Work instructions:
Retype exactly the lines that run from the start of the data to the line holding "Functions provide you", including both, and only those.

Data records:
* * *

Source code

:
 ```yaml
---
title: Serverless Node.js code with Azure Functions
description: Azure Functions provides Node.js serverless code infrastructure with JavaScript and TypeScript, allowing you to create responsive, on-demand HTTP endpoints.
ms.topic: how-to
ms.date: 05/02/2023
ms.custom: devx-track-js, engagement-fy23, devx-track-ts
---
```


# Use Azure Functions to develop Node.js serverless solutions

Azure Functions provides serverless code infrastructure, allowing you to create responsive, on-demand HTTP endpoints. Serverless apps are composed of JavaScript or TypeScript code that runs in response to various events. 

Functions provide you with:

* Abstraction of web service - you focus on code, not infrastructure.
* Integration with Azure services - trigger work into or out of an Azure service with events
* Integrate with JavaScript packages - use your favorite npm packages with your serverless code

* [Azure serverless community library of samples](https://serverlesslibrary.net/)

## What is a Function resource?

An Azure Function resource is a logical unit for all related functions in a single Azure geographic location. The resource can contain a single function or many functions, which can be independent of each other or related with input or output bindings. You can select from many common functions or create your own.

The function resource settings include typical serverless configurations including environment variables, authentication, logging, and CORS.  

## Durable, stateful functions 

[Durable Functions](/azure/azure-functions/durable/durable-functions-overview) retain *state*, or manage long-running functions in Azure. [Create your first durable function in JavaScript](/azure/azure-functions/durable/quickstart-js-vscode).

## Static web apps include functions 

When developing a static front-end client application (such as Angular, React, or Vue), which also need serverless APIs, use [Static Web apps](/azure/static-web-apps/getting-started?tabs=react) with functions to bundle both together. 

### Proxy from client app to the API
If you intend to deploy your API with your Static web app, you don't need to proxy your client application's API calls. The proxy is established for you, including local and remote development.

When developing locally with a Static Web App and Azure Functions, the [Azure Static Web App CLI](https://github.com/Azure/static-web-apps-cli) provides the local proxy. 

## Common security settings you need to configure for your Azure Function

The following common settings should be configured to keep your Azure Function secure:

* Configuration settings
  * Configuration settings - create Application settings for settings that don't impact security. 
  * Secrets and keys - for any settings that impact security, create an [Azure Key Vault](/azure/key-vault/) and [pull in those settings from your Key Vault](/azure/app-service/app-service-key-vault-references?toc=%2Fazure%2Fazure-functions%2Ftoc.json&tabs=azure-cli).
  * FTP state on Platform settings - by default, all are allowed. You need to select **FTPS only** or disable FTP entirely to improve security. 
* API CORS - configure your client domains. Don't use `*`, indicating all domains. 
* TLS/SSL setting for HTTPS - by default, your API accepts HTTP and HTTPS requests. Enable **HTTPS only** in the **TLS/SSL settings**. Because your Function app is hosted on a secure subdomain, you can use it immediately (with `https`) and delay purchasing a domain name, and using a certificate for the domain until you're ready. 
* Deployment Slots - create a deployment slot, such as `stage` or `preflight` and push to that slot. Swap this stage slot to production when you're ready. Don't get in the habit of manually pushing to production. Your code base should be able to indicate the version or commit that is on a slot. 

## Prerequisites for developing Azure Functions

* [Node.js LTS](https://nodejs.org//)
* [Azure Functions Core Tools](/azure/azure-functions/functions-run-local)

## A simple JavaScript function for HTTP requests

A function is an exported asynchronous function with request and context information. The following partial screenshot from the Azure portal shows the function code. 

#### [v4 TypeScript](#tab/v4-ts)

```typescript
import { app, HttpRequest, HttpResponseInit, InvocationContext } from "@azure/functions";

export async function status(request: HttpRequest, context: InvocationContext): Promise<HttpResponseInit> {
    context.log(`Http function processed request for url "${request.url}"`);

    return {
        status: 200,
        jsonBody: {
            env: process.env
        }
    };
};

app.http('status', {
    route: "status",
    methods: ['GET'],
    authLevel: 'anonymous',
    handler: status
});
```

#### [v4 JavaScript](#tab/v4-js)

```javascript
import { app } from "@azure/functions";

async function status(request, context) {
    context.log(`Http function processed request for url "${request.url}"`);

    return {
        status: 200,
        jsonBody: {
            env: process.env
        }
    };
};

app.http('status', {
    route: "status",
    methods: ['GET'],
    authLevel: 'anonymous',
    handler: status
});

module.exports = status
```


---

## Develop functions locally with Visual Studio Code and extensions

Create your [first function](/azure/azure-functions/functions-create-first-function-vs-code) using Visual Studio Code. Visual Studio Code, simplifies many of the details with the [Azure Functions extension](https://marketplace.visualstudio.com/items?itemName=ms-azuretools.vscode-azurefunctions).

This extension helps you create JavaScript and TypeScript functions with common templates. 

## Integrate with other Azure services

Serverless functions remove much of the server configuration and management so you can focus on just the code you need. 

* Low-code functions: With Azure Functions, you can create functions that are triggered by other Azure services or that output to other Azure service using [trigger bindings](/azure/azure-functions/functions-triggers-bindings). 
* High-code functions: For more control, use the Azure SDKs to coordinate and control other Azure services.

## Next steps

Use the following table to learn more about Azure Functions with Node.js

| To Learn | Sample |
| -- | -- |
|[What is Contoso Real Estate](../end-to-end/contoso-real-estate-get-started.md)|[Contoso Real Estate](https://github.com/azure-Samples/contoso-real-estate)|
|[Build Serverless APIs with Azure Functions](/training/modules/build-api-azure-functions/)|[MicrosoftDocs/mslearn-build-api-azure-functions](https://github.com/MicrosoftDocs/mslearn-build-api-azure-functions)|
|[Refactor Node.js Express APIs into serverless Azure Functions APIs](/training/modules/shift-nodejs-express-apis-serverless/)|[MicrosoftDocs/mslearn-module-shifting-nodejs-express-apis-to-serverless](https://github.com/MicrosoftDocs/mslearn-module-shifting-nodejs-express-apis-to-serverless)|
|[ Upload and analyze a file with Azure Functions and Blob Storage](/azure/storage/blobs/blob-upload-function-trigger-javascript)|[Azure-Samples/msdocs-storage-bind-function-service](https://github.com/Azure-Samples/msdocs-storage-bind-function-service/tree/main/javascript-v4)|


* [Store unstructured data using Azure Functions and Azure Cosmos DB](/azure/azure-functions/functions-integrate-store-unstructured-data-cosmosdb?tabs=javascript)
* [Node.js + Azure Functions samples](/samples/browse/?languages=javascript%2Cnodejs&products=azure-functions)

* * *

Task result:
Source code

:
 ```yaml
---
title: Serverless Node.js code with Azure Functions
description: Azure Functions provides Node.js serverless code infrastructure with JavaScript and TypeScript, allowing you to create responsive, on-demand HTTP endpoints.
ms.topic: how-to
ms.date: 05/02/2023
ms.custom: devx-track-js, engagement-fy23, devx-track-ts
---
```


# Use Azure Functions to develop Node.js serverless solutions

Azure Functions provides serverless code infrastructure, allowing you to create responsive, on-demand HTTP endpoints. Serverless apps are composed of JavaScript or TypeScript code that runs in response to various events. 

Functions provide you with:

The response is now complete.